Progressive Data Enrichment Pipeline with n8n

Last quarter, I watched a client burn through $4,000 in Clearbit credits in three weeks because they were enriching every single form fill—including job seekers, students, and spam submissions. Their enrichment “strategy” was essentially firing expensive API calls at anything with an email address.

We rebuilt their enrichment pipeline using progressive waterfall logic: start with free sources, escalate to paid APIs only when necessary, and skip enrichment entirely for low-value prospects. Their enrichment costs dropped 73% while data quality actually improved.

This is the power of intelligent enrichment architecture—and n8n is the perfect platform to build it.

Why Most Enrichment Strategies Waste Money

The “Enrich Everything” Fallacy Many teams treat enrichment as an all-or-nothing decision.
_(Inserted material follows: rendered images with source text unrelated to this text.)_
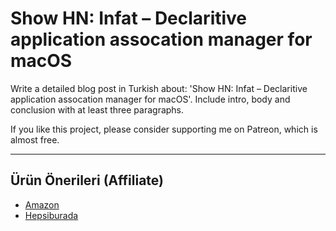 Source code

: # Show HN: Infat – Declaritive application assocation manager for macOS

Write a detailed blog post in Turkish about: 'Show HN: Infat – Declaritive application assocation manager for macOS'. Include intro, body and conclusion with at least three paragraphs.

If you like this project, please consider supporting me on Patreon, which is almost free.

---
## Ürün Önerileri (Affiliate)
- [Amazon](https://www.amazon.com/dp/?tag=YOUR_AMAZON_TAG)
- [Hepsiburada](https://www.hepsiburada.com/?tag=YOUR_HEPSIBURADA_TAG)
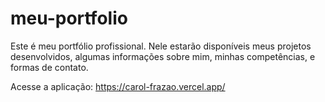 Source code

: # meu-portfolio

Este é meu portfólio profissional.
Nele estarão disponíveis meus projetos desenvolvidos, algumas informações sobre mim, minhas competências, e formas de contato.

Acesse a aplicação: https://carol-frazao.vercel.app/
But enriching a personal Gmail address the same way you enrich an enterprise Fortune 500 prospect is like using a firehose to water a houseplant.
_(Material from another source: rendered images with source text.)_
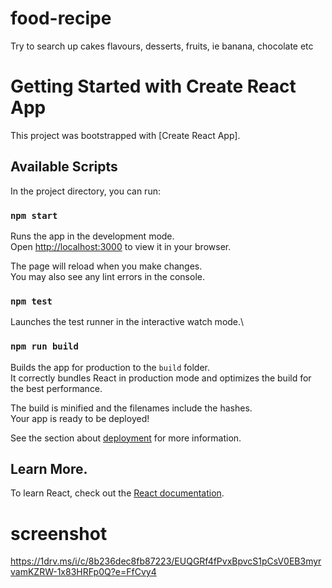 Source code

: # food-recipe
Try to search up cakes flavours, desserts, fruits, ie banana, chocolate etc

# Getting Started with Create React App

This project was bootstrapped with [Create React App].

## Available Scripts

In the project directory, you can run:

### `npm start`

Runs the app in the development mode.\
Open [http://localhost:3000](http://localhost:3000) to view it in your browser.

The page will reload when you make changes.\
You may also see any lint errors in the console.

### `npm test`

Launches the test runner in the interactive watch mode.\


### `npm run build`

Builds the app for production to the `build` folder.\
It correctly bundles React in production mode and optimizes the build for the best performance.

The build is minified and the filenames include the hashes.\
Your app is ready to be deployed!

See the section about [deployment](https://facebook.github.io/create-react-app/docs/deployment) for more information.


## Learn More.

To learn React, check out the [React documentation](https://reactjs.org/).

# screenshot



https://1drv.ms/i/c/8b236dec8fb87223/EUQGRf4fPvxBpvcS1pCsV0EB3myrvamKZRW-1x83HRFp0Q?e=FfCvy4

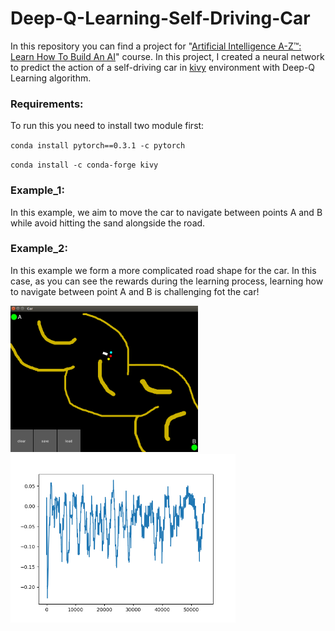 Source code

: # Deep-Q-Learning-Self-Driving-Car
In this repository you can find a project for "[Artificial Intelligence A-Z™: Learn How To Build An AI](https://www.udemy.com/course/artificial-intelligence-az/)" course. In this project, I created a neural network to predict the action of a self-driving car in [kivy](https://kivy.org/#home) environment with Deep-Q Learning algorithm. 


### Requirements:
To run this you need to install two module first:

`conda install pytorch==0.3.1 -c pytorch`

`conda install -c conda-forge kivy`

### Example_1:

In this example, we aim to move the car to navigate between points A and B while avoid hitting the sand alongside the road.


### Example_2:

In this example we form a more complicated road shape for the car. In this case, as you can see the rewards during the learning process, learning how to navigate between point A and B is challenging fot the car! 


<img src="images/exm1_env.png" width=300> <img src="images/exm1_reward.png" width=360>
The Single-Source Dependency Relying on one enrichment provider (Clearbit, ZoomInfo, Apollo) means you’re locked into their pricing, coverage gaps, and data freshness issues. When that API goes down or hits rate limits, your entire enrichment pipeline stops.

The Timing Problem Enriching leads immediately at capture wastes credits on prospects who’ll never engage. But waiting too long means your sales team is working with incomplete data during critical early outreach.

The ENRICH Framework for n8n

After building enrichment pipelines for dozens of clients, I’ve developed the ENRICH framework:

Evaluate lead quality before enrichment
Native data sources first (free/cheap)
Rate limiting and cost controls
Intelligent provider waterfall
Caching and deduplication
Handoff and CRM updates

Architecture: The Waterfall Enrichment Model

Progressive enrichment works like a waterfall—each tier catches what the previous tier missed:

Tier 0: Pre-Enrichment Validation (Free)

Email validation
Domain categorization (corporate vs. personal)
Spam detection
Lead scoring

Tier 1: Free Public Sources (Free)

Company website scraping
LinkedIn public profiles
WHOIS data
DNS/SPF records
Social media APIs (limited data)

Tier 2: Budget Enrichment APIs ($0.01-0.05 per lookup)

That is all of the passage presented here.